Once a year, the world turns upside down. Strangers act friendly, music sounds happy, and even grown-ups go sledding while trees come in from the cold. In remembrance of the First Cause of Festivity, we dust off figurines of mother and child, shepherds and sheep, asses and angels. But why? What’s the connection between the figurines and the festivity?

Some say that what really matters is “the spirit of Christmas.” They value vacation, gift-giving, and “quality time” –in short, the festivity without those religious figurines. But as Chesterton pointed out a century ago, this accomplishes the very opposite of what is intended: “So far from preserving the essentials without the externals, it is rather preserving the externals where there cannot be the essentials.”

Consider weddings. The merry-making, Chesterton says, “is subordinate to the marriage; because it is in honour of the marriage. People came there to be married and not to be merry.” So too with Christmas. Singing and dancing follow from the fact that something actually happened. “The more we are proud that the Bethlehem story is plain enough to be understood by the shepherds, and almost by the sheep, the more do we let ourselves go, in dark and gorgeous imaginative frescoes or pageants about the mystery and majesty of the Three Magian Kings.”

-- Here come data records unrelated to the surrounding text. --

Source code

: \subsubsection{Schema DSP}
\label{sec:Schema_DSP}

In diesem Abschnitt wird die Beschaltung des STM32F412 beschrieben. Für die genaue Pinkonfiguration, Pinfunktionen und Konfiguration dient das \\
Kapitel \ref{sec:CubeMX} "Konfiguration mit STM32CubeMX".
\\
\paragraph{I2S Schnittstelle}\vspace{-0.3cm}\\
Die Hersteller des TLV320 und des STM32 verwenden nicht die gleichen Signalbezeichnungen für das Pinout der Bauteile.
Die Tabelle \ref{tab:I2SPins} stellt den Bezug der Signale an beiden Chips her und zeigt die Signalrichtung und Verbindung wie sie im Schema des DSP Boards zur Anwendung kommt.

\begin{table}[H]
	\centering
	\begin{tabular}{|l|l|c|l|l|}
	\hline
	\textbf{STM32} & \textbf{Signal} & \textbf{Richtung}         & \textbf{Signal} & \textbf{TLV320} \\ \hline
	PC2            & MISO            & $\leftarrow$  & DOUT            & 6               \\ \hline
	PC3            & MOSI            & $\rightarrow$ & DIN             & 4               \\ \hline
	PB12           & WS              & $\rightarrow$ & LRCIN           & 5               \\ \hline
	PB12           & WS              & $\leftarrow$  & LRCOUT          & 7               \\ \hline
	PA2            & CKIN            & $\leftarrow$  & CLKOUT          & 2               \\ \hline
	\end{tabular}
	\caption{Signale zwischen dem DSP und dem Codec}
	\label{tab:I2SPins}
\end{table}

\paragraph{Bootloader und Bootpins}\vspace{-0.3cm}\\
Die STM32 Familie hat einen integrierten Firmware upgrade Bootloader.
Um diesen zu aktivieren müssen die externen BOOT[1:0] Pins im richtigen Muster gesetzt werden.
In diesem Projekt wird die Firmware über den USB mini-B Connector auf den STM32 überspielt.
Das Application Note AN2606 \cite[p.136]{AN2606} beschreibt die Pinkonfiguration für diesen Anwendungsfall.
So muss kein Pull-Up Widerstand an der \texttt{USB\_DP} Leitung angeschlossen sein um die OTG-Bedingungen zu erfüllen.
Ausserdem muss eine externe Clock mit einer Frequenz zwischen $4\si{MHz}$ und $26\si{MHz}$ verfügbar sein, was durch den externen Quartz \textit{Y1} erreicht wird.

Those who invoke reason over religion, by contrast, are left with no reason for festivity. “People are losing the power to enjoy Christmas through identifying it with enjoyment,” Chesterton writes, for “you cannot suddenly be frivolous unless you believe there is a serious reason for being frivolous.” This is a problem for the religion of rationalism: “Mr. Swinburne does not hang up his stocking on the eve of the birthday of Victor Hugo. Mr. William Archer does not sing carols descriptive of the infancy of Ibsen outside people’s doors in the snow.”

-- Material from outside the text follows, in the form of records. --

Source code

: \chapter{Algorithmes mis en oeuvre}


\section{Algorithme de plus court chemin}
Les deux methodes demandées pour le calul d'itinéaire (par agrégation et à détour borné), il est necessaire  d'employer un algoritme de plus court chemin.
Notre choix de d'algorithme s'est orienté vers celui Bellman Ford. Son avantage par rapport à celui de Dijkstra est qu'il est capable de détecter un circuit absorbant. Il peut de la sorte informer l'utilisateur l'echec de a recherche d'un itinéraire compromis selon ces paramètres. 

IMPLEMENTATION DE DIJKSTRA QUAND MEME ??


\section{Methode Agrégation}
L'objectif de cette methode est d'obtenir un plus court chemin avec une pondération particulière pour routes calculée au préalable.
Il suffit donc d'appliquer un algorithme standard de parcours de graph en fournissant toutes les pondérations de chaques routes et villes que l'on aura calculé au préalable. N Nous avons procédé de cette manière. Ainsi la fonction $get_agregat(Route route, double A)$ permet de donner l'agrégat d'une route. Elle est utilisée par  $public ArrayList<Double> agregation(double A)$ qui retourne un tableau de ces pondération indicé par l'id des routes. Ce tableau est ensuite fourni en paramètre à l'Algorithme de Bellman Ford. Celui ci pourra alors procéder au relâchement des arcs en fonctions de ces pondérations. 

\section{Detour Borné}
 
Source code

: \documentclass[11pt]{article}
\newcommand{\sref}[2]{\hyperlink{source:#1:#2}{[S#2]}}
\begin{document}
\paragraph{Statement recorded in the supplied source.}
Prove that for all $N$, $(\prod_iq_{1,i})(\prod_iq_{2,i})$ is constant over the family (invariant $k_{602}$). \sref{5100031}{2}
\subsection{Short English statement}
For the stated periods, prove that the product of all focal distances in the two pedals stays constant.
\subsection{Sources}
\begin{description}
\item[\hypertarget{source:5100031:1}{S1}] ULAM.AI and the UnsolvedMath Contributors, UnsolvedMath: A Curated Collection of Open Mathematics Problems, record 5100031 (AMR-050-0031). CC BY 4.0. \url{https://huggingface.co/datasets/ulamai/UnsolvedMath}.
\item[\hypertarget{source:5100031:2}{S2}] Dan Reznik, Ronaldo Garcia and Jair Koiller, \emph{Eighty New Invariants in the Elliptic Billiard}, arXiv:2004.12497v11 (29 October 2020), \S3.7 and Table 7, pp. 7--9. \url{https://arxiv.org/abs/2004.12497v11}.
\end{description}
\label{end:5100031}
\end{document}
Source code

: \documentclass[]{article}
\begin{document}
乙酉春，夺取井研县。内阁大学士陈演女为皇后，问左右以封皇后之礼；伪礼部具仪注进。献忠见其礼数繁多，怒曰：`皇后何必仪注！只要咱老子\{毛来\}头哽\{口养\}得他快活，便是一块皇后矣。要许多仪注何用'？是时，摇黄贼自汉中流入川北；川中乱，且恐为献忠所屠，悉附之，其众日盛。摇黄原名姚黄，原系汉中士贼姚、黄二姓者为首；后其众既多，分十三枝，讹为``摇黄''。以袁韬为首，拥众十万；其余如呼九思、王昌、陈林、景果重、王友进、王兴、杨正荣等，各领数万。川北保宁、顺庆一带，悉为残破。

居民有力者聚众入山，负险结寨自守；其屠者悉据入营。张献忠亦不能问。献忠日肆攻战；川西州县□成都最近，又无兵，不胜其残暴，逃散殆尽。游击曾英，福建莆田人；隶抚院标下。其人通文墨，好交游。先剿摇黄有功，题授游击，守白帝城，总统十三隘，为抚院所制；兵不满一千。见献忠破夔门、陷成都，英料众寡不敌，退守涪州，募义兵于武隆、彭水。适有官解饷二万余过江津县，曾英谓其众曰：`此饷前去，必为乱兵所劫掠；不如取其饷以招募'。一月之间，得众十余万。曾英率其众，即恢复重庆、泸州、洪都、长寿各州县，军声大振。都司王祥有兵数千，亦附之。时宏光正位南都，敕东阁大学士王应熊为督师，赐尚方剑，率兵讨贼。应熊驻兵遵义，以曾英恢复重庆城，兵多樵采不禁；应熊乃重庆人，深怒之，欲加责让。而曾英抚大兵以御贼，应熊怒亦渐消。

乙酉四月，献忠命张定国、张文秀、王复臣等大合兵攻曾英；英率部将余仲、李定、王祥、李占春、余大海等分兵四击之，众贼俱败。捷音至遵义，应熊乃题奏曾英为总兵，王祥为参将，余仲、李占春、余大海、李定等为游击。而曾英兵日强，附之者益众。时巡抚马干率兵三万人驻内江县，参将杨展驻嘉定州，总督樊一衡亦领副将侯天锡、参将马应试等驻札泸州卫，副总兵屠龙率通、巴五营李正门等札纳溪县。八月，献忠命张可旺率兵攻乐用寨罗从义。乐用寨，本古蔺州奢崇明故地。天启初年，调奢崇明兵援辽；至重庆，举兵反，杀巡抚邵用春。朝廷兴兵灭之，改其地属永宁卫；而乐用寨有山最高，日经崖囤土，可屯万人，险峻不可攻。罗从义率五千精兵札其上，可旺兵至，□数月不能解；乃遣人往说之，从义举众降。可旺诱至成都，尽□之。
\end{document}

When it comes to mangers and pageants, of course, most are sanitized and sentimentalized. The problem is not primarily the absence of miniature manure, but the lack of context. The Magi did not inquire after a cute baby under a big star, but after “the one who has been born king of the Jews.” In the time of King Herod, these were fighting words.

To re-contextualize such scenes, we might consider adding a King Herod action figure behind the stable. This may not help Precious Moments’ manger marketing, but it would contrast the serenity of the stable with the warfare of the world. Advent, in the words of Fleming Rutledge, “is primarily about the rending of the heavens and the coming of the Lord in power and glory to take the creation back for himself.”

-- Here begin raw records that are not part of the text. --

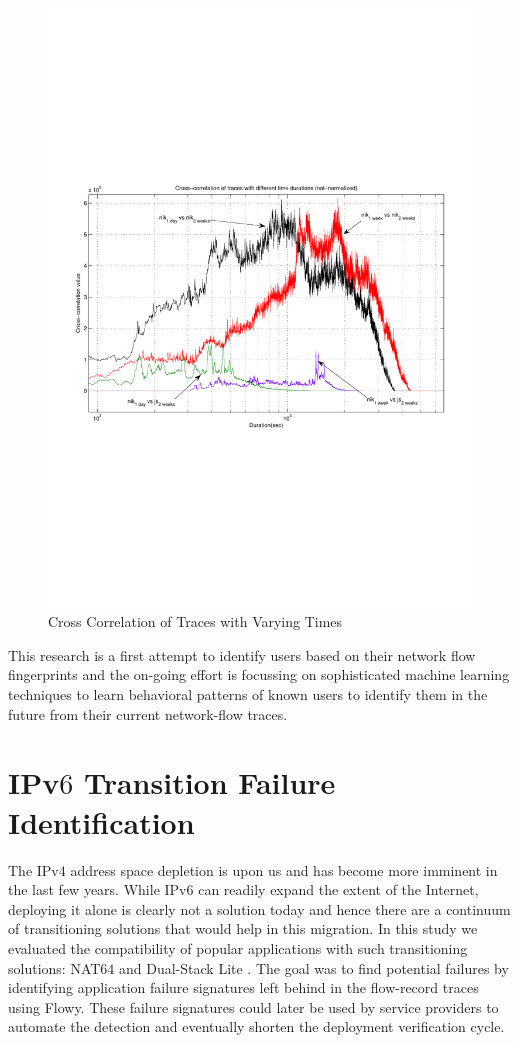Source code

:\begin{figure}[h!]
\begin{center}
  \includegraphics* [width=0.6\linewidth]{figures/cybermetrics-cross-correlate}
  \caption{Cross Correlation of Traces with Varying Times
					 \cite{nmelnikov:thesis:2010}}
  \label{fig:cybermetrics-cross-correlate}
\end{center}
\end{figure}

This research is a first attempt to identify users based on their network flow fingerprints and the on-going effort is focussing on sophisticated machine learning techniques to learn behavioral patterns of known users to identify them in the future from their current network-flow traces.

\section{IPv$6$ Transition Failure Identification}\label{sec:ipv6transeval}
The IPv$4$ address space depletion is upon us and has become more imminent in the last few years. While IPv$6$ can readily expand the extent of the Internet, deploying it alone is clearly not a solution today and hence there are a continuum of transitioning solutions that would help in this migration. In this study \cite{vbajpai:2012} we evaluated the compatibility of popular applications with such transitioning solutions: NAT$64$ \cite{rfc6146} and Dual-Stack Lite \cite{rfc6333}. The goal was to find potential failures by identifying application failure signatures left behind in the flow-record traces using Flowy. These failure signatures could later be used by service providers to automate the detection and eventually shorten the deployment verification cycle.

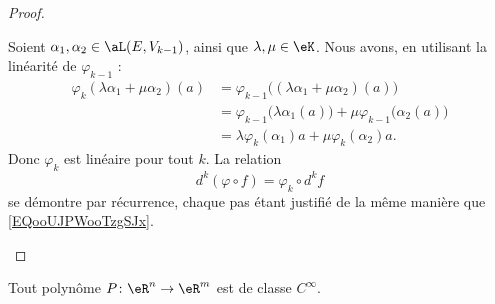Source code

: \begin{proof}
	\begin{subproof}
		Soient \( \alpha_1,\alpha_2\in \aL(E,V_{k-1})\), ainsi que \( \lambda,\mu\in \eK\). Nous avons, en utilisant la linéarité de \( \varphi_{k-1}\) :
		\begin{subequations}
			\begin{align}
				\varphi_k(\lambda\alpha_1+\mu\alpha_2)(a) & =\varphi_{k-1}\big( (\lambda\alpha_1+\mu\alpha_2)(a) \big)                          \\
				                                          & =\varphi_{k-1}\big(\lambda \alpha_1(a)\big)+\mu\varphi_{k-1}\big( \alpha_2(a) \big) \\
				                                          & =\lambda\varphi_k(\alpha_1)a+\mu\varphi_k(\alpha_2)a.
			\end{align}
		\end{subequations}
		Donc \( \varphi_k\) est linéaire pour tout \( k\).
		\spitem[La relation]
		La relation
		\begin{equation}
			d^k(\varphi\circ f)=\varphi_k\circ d^kf
		\end{equation}
		se démontre par récurrence, chaque pas étant justifié de la même manière que \eqref{EQooUJPWooTzgSJx}.
	\end{subproof}
\end{proof}


\begin{proposition}		\label{PROPooMGFBooHWGXyC}
	Tout polynôme \(P \colon \eR^n\to \eR^m  \) est de classe \( C^{\infty}\).
\end{proposition}
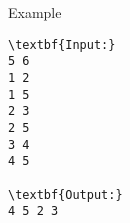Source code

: Example
\begin{verbatim}
\textbf{Input:}
5 6
1 2
1 5
2 3
2 5
3 4
4 5

\textbf{Output:}
4 5 2 3
\end{verbatim}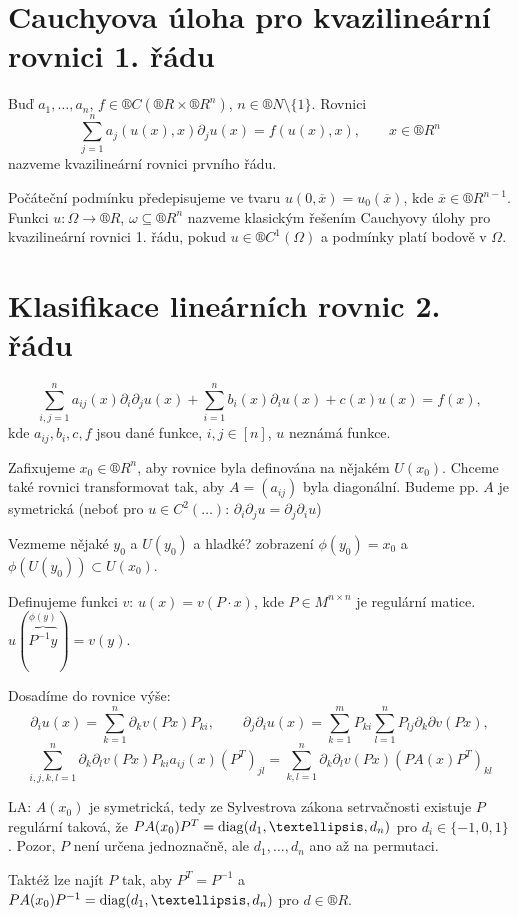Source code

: \documentclass[12pt]{article}					%
\begin{document}
\section{Cauchyova úloha pro kvazilineární rovnici 1. řádu}
\begin{definice}
	Buď $a_1, …, a_n$, $f \in ®C(®R \times ®R^n)$, $n \in ®N \setminus \{1\}$. Rovnici
	$$ \sum_{j=1}^n a_j(u(x), x) \partial_j u(x) = f(u(x), x), \qquad x \in ®R^n $$
	nazveme kvazilineární rovnici prvního řádu.

	Počáteční podmínku předepisujeme ve tvaru $u(0, \overline{x}) = u_0(\overline{x})$, kde $\overline{x} \in ®R^{n-1}$. Funkci $u : \Omega \rightarrow ®R$, $\omega \subseteq ®R^n$ nazveme klasickým řešením Cauchyovy úlohy pro kvazilineární rovnici 1. řádu, pokud $u \in ®C^1(\Omega)$ a podmínky platí bodově v $\Omega$.
\end{definice}

\section{Klasifikace lineárních rovnic 2. řádu}
\begin{poznamka}
	$$ \sum_{i,j = 1}^n a_{ij}(x) \partial_i\partial_j u(x) + \sum_{i=1}^n b_i(x) \partial_i u(x) + c(x)u(x) = f(x), $$
	kde $a_{ij}, b_i, c, f$ jsou dané funkce, $i, j \in [n]$, $u$ neznámá funkce.

	Zafixujeme $x_0 \in ®R^n$, aby rovnice byla definována na nějakém $U(x_0)$. Chceme také rovnici transformovat tak, aby $A = (a_{ij})$ byla diagonální. Budeme pp. $A$ je symetrická (neboť pro $u \in C^2(…)$: $\partial_i\partial_j u = \partial_j\partial_i u$)
\end{poznamka}

\begin{definice}
	Vezmeme nějaké $y_0$ a $U(y_0)$ a hladké? zobrazení $\phi(y_0) = x_0$ a $\phi(U(y_0)) \subset U(x_0)$.

	Definujeme funkci $v$: $u(x) = v(P·x)$, kde $P \in M^{n \times n}$ je regulární matice. $u(\overbrace{P^{-1}y}^{\phi(y)}) = v(y)$.

	Dosadíme do rovnice výše:
	$$ \partial_i u(x) = \sum_{k=1}^n \partial_k v (P x) P_{ki}, \qquad \partial_j\partial_i u(x) = \sum_{k=1}^m P_{ki} \sum_{l=1}^n P_{lj} \partial_k\partial v(P x), $$
	$$ \sum_{i,j,k,l=1}^n \partial_k\partial_l v(P x) P_{ki} a_{ij}(x) (P^T)_{jl} = \sum_{k, l = 1}^n \partial_k\partial_l v(P x) (PA(x)P^T)_{kl} $$

	LA: $A(x_0)$ je symetrická, tedy ze Sylvestrova zákona setrvačnosti existuje $P$ regulární taková, že $P A(x_0) P^T = \diag(d_1, …, d_n)$ pro $d_i \in \{-1, 0, 1\}$. Pozor, $P$ není určena jednoznačně, ale $d_1, …, d_n$ ano až na permutaci.

	Taktéž lze najít $P$ tak, aby $P^T = P^{-1}$ a $PA(x_0)P^{-1} = \diag(d_1, …, d_n)$ pro $d \in ®R$.
\end{definice}
\end{document}
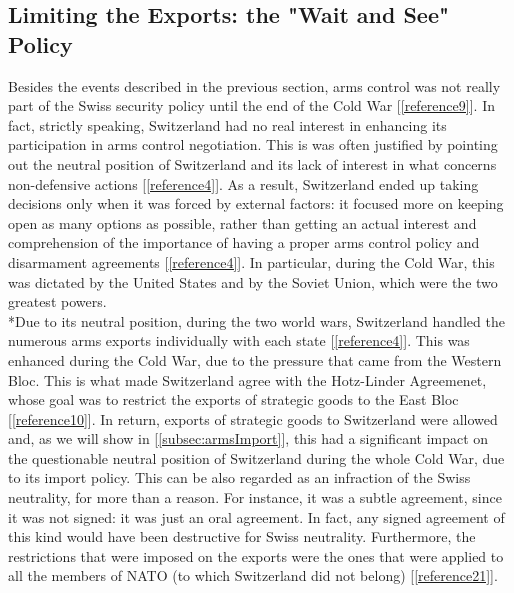 \documentclass[a4paper]{article}
\begin{document}
\subsection{Limiting the Exports: the "Wait and See" Policy}
Besides the events described in the previous section, arms control was not really part of the Swiss security policy until the end of the Cold War [\ref{reference9}]. In fact, strictly speaking, Switzerland had no real interest in enhancing its participation in arms control negotiation. This is was often justified by pointing out the neutral position of Switzerland and its lack of interest in what concerns non-defensive actions [\ref{reference4}]. As a result, Switzerland ended up taking decisions only when it was forced by external factors: it focused more on keeping open as many options as possible, rather than getting an actual interest and comprehension of the importance of having a proper arms control policy and disarmament agreements [\ref{reference4}]. In particular, during the Cold War, this was dictated by the United States and by the Soviet Union, which were the two greatest powers.
\\*Due to its neutral position, during the two world wars, Switzerland handled the numerous arms exports individually with each state [\ref{reference4}]. This was enhanced during the Cold War, due to the pressure that came from the Western Bloc. This is what made Switzerland agree with the Hotz-Linder Agreemenet, whose goal was to restrict the exports of strategic goods to the East Bloc [\ref{reference10}]. In return, exports of strategic goods to Switzerland were allowed and, as we will show in [\ref{subsec:armsImport}], this had a significant impact on the questionable neutral position of Switzerland during the whole Cold War, due to its import policy. This can be also regarded as an infraction of the Swiss neutrality, for more than a reason. For instance, it was a subtle agreement, since it was not signed: it was just an oral agreement. In fact, any signed agreement of this kind would have been destructive for Swiss neutrality. Furthermore, the restrictions that were imposed on the exports were the ones that were applied to all the members of NATO (to which Switzerland did not belong) [\ref{reference21}].
\end{document}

In this context, we see more clearly why mangers matter, and why discarding divinity decreases enjoyment. “The result of dismissing the divine side of Christmas and demanding only the human,” as Chesterton put it, “is that . . . you are asking men to illuminate the town for a victory that has not taken place.” Mangers matter because they signify battle victory.

Of course, figurines do not guarantee festivity, much less faithfulness. Christmas rituals, like all rituals, can be hollow forms. But just as the institution of marriage exists to sustain love, religious rituals exist to sustain faith. Like liturgy and other forms of the faith, those figurines are for facilitating faithfulness and festivity. Chesterton: “The great majority of people will go on observing forms that cannot be explained; they will keep Christmas Day with Christmas gifts and Christmas benedictions; they will continue to do it; and some day suddenly wake up and discover why.” Indeed, the world turns upside down once a year for the simple reason that God became man.